RECORDS SUPPLIED »
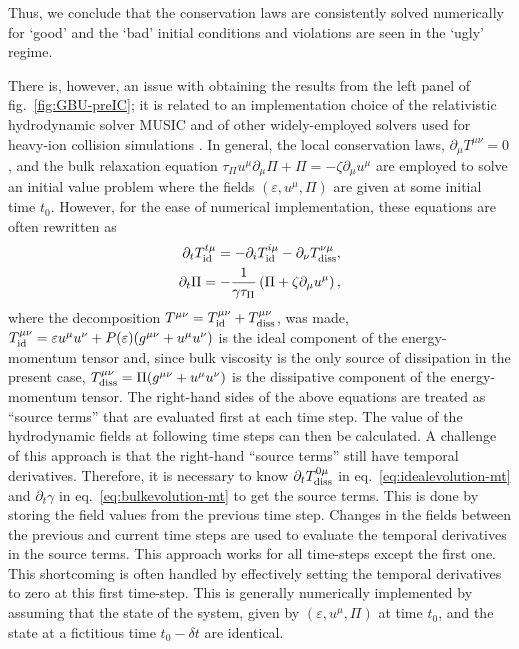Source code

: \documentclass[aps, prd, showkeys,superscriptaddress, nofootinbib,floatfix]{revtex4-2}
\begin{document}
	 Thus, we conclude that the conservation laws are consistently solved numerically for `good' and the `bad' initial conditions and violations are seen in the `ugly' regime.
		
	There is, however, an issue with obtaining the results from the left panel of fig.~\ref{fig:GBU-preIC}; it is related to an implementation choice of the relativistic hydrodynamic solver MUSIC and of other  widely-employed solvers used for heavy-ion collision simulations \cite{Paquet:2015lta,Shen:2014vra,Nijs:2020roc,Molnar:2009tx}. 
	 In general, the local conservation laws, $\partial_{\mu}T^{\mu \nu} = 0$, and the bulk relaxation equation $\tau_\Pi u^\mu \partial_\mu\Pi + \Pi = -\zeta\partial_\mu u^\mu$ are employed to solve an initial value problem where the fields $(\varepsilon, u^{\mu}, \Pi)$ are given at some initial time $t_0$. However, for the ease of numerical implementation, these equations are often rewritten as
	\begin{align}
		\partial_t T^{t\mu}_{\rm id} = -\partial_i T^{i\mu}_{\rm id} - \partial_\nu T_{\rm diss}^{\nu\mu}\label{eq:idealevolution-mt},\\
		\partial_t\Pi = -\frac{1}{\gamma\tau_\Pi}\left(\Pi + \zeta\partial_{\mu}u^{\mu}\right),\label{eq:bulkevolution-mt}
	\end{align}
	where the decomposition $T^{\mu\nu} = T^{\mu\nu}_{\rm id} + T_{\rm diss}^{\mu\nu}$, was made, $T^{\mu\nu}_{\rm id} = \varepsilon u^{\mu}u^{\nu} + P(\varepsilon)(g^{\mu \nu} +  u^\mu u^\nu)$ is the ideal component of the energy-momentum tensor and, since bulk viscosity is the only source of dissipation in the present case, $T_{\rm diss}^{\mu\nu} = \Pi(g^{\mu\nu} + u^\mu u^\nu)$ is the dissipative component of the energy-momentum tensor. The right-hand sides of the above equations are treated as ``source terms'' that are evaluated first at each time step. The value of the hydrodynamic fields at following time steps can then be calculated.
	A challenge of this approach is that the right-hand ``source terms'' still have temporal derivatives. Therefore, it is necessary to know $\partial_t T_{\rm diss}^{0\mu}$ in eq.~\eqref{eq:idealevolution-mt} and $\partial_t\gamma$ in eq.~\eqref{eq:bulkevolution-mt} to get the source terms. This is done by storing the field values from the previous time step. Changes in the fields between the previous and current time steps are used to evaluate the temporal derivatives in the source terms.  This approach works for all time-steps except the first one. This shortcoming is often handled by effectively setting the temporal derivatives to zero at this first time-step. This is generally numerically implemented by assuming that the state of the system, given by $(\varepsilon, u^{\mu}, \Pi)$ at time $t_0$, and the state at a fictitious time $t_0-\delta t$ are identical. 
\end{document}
...
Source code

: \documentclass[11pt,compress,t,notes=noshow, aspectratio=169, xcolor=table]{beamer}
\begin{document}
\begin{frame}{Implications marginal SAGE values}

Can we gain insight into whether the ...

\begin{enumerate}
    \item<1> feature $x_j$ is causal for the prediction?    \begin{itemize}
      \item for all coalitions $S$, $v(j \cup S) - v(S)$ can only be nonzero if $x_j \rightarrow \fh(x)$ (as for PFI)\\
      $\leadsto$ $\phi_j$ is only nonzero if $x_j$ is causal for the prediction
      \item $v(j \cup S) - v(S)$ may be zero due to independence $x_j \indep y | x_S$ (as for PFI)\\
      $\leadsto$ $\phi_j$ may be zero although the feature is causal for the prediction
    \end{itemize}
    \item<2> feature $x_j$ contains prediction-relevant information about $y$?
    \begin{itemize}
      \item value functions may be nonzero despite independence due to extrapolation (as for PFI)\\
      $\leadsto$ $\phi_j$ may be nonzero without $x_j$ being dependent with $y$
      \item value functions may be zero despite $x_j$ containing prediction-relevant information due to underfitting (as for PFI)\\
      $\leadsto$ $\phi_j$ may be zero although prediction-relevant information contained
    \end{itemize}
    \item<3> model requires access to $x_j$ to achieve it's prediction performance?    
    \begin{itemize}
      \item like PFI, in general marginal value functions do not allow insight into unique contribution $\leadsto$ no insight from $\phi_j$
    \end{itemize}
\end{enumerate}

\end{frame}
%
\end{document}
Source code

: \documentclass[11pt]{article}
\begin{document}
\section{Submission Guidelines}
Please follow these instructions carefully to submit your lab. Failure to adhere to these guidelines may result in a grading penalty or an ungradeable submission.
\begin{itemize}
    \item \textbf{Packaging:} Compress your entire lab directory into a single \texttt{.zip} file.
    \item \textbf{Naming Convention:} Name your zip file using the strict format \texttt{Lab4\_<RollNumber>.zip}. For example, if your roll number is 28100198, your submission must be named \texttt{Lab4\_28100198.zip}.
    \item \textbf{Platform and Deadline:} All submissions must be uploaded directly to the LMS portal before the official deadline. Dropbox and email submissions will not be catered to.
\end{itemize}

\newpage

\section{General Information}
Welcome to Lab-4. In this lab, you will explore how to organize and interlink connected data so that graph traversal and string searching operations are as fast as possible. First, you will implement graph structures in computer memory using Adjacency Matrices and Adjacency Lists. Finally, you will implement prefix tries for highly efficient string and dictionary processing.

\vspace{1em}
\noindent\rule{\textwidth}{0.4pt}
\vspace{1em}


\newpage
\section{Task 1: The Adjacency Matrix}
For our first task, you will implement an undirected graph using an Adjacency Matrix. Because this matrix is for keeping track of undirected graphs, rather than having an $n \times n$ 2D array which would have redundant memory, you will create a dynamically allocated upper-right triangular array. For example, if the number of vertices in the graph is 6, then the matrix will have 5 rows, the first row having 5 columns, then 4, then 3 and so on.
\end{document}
...
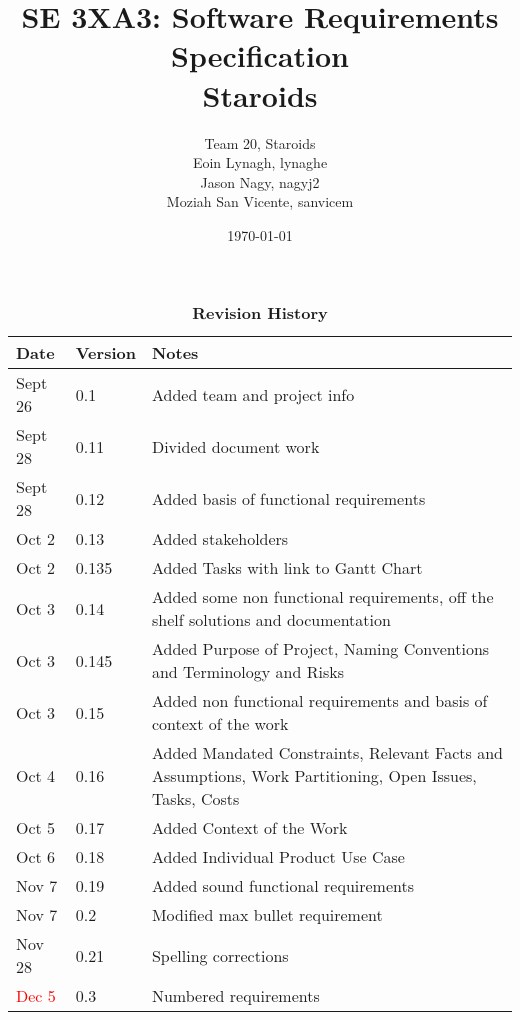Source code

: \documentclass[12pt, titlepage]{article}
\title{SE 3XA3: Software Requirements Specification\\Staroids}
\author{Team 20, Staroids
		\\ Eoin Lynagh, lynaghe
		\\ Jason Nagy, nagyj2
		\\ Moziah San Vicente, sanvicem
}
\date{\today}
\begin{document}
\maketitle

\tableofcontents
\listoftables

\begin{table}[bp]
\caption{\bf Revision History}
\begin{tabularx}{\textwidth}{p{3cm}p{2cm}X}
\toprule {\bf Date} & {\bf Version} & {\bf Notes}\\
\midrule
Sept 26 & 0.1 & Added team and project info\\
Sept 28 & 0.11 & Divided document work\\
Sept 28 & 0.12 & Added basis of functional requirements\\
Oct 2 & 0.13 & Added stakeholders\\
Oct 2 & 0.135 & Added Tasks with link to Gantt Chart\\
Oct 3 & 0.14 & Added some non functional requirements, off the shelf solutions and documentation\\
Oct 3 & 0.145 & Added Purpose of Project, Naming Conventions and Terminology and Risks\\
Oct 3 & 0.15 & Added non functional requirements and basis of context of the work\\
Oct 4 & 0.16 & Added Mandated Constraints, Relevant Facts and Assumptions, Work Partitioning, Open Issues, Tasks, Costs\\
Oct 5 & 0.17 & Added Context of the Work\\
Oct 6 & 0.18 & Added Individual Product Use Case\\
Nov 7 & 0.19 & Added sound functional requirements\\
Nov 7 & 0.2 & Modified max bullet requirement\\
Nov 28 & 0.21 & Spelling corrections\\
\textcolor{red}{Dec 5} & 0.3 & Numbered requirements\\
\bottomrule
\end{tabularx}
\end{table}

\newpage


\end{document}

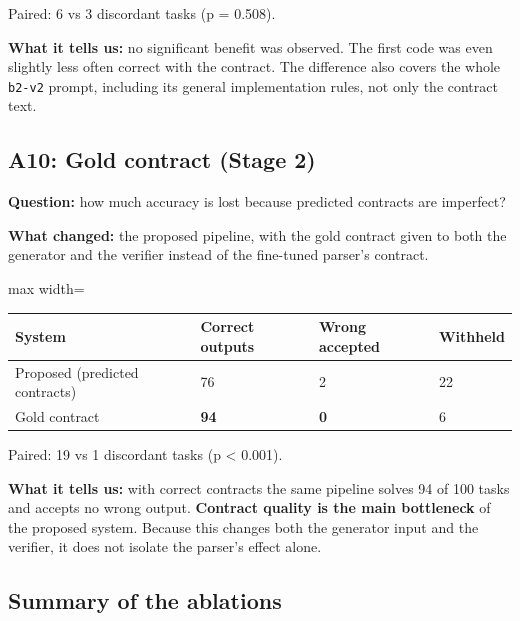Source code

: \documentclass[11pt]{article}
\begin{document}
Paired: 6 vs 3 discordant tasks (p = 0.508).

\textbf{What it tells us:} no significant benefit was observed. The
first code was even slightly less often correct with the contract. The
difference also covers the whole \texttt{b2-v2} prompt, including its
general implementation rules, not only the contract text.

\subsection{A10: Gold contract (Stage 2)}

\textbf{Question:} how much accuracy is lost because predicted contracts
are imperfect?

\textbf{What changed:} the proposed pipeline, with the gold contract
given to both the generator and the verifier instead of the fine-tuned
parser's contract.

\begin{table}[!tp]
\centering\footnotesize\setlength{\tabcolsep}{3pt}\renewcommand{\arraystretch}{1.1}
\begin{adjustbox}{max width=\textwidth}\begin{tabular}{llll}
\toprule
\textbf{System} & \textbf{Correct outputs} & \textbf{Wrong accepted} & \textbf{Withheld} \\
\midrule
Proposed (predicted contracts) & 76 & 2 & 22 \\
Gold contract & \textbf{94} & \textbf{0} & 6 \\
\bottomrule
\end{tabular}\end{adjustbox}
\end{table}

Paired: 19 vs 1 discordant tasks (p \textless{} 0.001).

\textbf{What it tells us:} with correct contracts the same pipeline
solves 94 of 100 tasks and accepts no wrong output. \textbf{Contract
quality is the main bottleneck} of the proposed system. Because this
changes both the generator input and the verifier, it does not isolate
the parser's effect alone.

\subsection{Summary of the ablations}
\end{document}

GOAL OF THE EXERCISE »
Your answer should consist of the lines above between those holding "Sept 28 & 0.12" and "the gold contract", inclusive, reproduced word for word and without pictures.

RESULT »
Sept 28 & 0.12 & Added basis of functional requirements\\
Oct 2 & 0.13 & Added stakeholders\\
Oct 2 & 0.135 & Added Tasks with link to Gantt Chart\\
Oct 3 & 0.14 & Added some non functional requirements, off the shelf solutions and documentation\\
Oct 3 & 0.145 & Added Purpose of Project, Naming Conventions and Terminology and Risks\\
Oct 3 & 0.15 & Added non functional requirements and basis of context of the work\\
Oct 4 & 0.16 & Added Mandated Constraints, Relevant Facts and Assumptions, Work Partitioning, Open Issues, Tasks, Costs\\
Oct 5 & 0.17 & Added Context of the Work\\
Oct 6 & 0.18 & Added Individual Product Use Case\\
Nov 7 & 0.19 & Added sound functional requirements\\
Nov 7 & 0.2 & Modified max bullet requirement\\
Nov 28 & 0.21 & Spelling corrections\\
\textcolor{red}{Dec 5} & 0.3 & Numbered requirements\\
\bottomrule
\end{tabularx}
\end{table}

\newpage


\end{document}

Source code

: \documentclass[11pt]{article}
\begin{document}
Paired: 6 vs 3 discordant tasks (p = 0.508).

\textbf{What it tells us:} no significant benefit was observed. The
first code was even slightly less often correct with the contract. The
difference also covers the whole \texttt{b2-v2} prompt, including its
general implementation rules, not only the contract text.

\subsection{A10: Gold contract (Stage 2)}

\textbf{Question:} how much accuracy is lost because predicted contracts
are imperfect?

\textbf{What changed:} the proposed pipeline, with the gold contract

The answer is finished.